Читаем Таганка: Личное дело одного театра полностью

«Театр хотел понять и понял Галилея, ничего не простив. Он познал его вину как вину трагическую. Такова его твердая позиция. Лишь одно обстоятельство подтачивает эту твердость изнутри. И немаловажное. Переместив центр обвинения, сделав главным своим противником не личный характер героя, а силы реакции, театр брал на себя обязательство разработать тему „власти“ особенно тщательно и серьезно. ‹…›.


„Жизнь Галилея“. Андреа Сарти — Л. Комаровская, Галилей — В. Высоцкий

Брехт написал противников Галилея не только зло, гротесково, почти фарсово, но и на редкость умно. Эти кардиналы не мелкие сошки, а личности незаурядные, отменно хитрые»[123].

Писали и о современности звучания «Жизни Галилея»: «Театр Любимова удивительно современен, созвучен эпохе, решающей вопрос — быть или не быть — миру, гуманизму, цивилизации. В этой самой драматической общественной коллизии для театра отходят на задний план личные драмы и переживания [в данном случае — Галилея]; индивидуальная психология уступает место психологии социальной. Театр создает предельно обобщенные образы…»[124].

М. Строева увидела актуальность спектакля и в другом — положение советских ученых она фактически сравнила с положением средневекового ученого. «Ваша свобода от идеологии — мнимая свобода», — писала она, обращаясь к современному читателю.

Откликнулась на спектакль и «партийная» критика. Через два года после постановки спектакля в печатном органе ЦК КПСС, журнале «Коммунист», появилась обзорная статья А. Солодовникова. Он писал: «…модная тенденция — дегероизация сильной личности. Б. Брехт дважды возвращался к своей пьесе о Галилее — в 1939 и 1945 годах. Писателя интересовало становление личности, вырвавшейся вперед, и общества, оставшегося далеко позади. Однако в спектакле Театра на Таганке (режиссер Ю. Любимов) трагедия сильного человека, сломленного дремучим невежеством среды, отодвинута на задний план. И прежде всего потому, что Галилей в этом спектакле слишком мелок, он превратился в некоего эпикурейца провинциального масштаба, для которого вино, женщины, наука одинаково важны (или неважны). Философская суть пьесы, ее трагический характер перестали звучать, оказались нераскрытыми. Этому содействовало и вольное обращение с авторским текстом. После „Доброго человека из Сезуана“ Театр на Таганке в понимании и трактовке Брехта сделал шаг назад, а не вперед»[125].
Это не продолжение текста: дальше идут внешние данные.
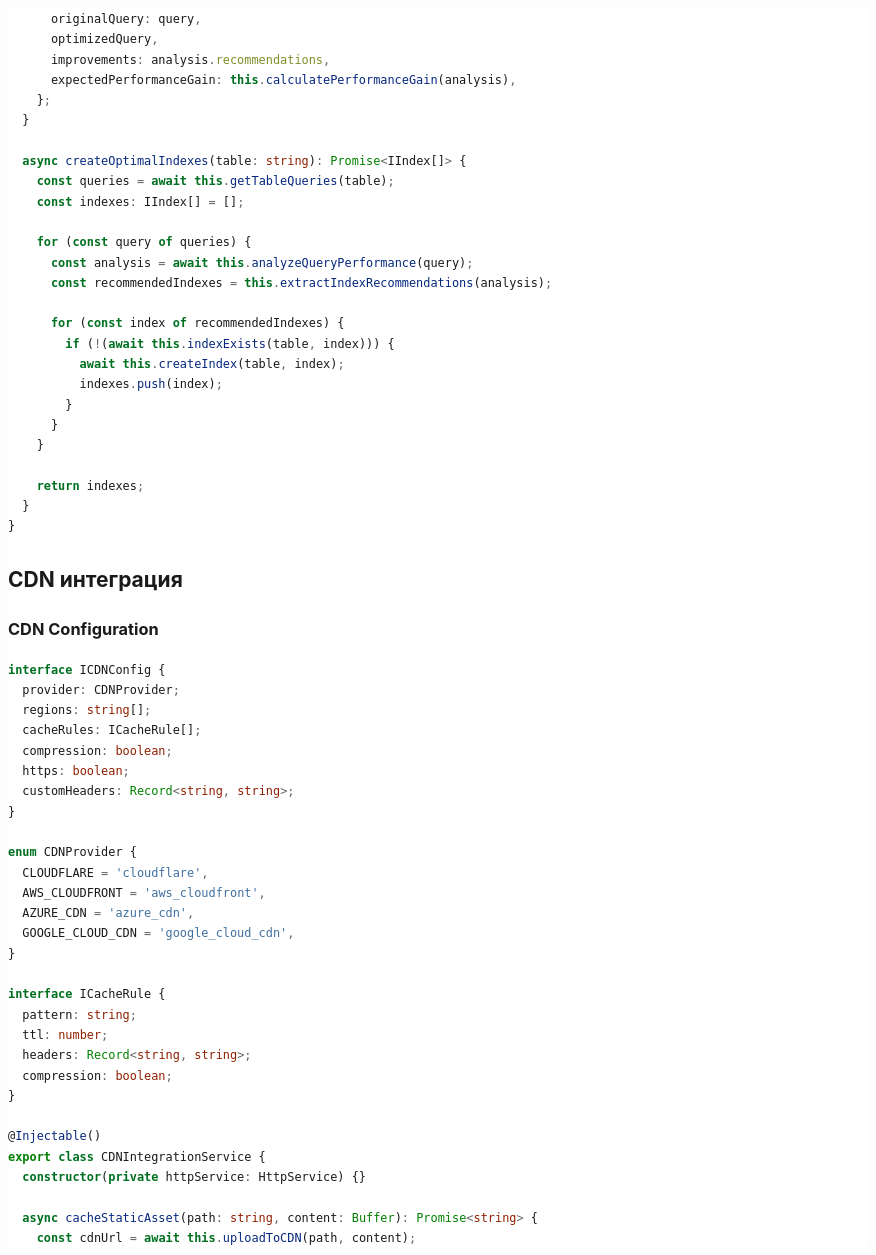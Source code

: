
 ```typescript
      originalQuery: query,
      optimizedQuery,
      improvements: analysis.recommendations,
      expectedPerformanceGain: this.calculatePerformanceGain(analysis),
    };
  }

  async createOptimalIndexes(table: string): Promise<IIndex[]> {
    const queries = await this.getTableQueries(table);
    const indexes: IIndex[] = [];

    for (const query of queries) {
      const analysis = await this.analyzeQueryPerformance(query);
      const recommendedIndexes = this.extractIndexRecommendations(analysis);

      for (const index of recommendedIndexes) {
        if (!(await this.indexExists(table, index))) {
          await this.createIndex(table, index);
          indexes.push(index);
        }
      }
    }

    return indexes;
  }
}
```

## CDN интеграция

### CDN Configuration

```typescript
interface ICDNConfig {
  provider: CDNProvider;
  regions: string[];
  cacheRules: ICacheRule[];
  compression: boolean;
  https: boolean;
  customHeaders: Record<string, string>;
}

enum CDNProvider {
  CLOUDFLARE = 'cloudflare',
  AWS_CLOUDFRONT = 'aws_cloudfront',
  AZURE_CDN = 'azure_cdn',
  GOOGLE_CLOUD_CDN = 'google_cloud_cdn',
}

interface ICacheRule {
  pattern: string;
  ttl: number;
  headers: Record<string, string>;
  compression: boolean;
}

@Injectable()
export class CDNIntegrationService {
  constructor(private httpService: HttpService) {}

  async cacheStaticAsset(path: string, content: Buffer): Promise<string> {
    const cdnUrl = await this.uploadToCDN(path, content);

```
Рассказ об этом «споре», пожалуй, можно закончить, процитировав сохранившееся в РГАЛИ письмо академика Д. Блохинцева, адресованное Ю. Любимову:

«Дорогой Юрий Петрович! От всей души поздравляю Вас и Ваш коллектив с прекрасным достижением. Нет надобности убеждать Вас в том, что спектакль „Жизнь Галилея“ — большая удача. И Вы сами, и исполнители видят и чувствуют отношение зрительного зала, и я не являюсь исключением. Признаюсь, что сначала я встретил оппозиционно игру В. Высоцкого. Вряд ли образ, создаваемый им, соответствует исторической правде. Галилей уравновешенней. Особенно в последний период, когда он к тому же и очень стар, очень стар. Однако нужна ли в этом случае историческая точность!.. И не хотел ли артист подчеркнуть современность темы? Так или иначе, В. Высоцкий увлек меня и убедил меня своей страстной игрой[126]. Я всегда думал, что спектакль должен быть современным, даже если играют Софокла или Шекспира. В этом нюансе современности суть театра. В последнее время я бывал в Художественном театре. С удивлением обнаружил, что он перестал волновать меня. Почему? Дело не только в игре артистов, в тонкий реализм ее проникла истерика. Но не в этом суть. Суть в том, что проблемы, которые ставит этот театр, далеки от тех, которые волнуют сейчас меня, дай не только меня, а всю интеллигенцию.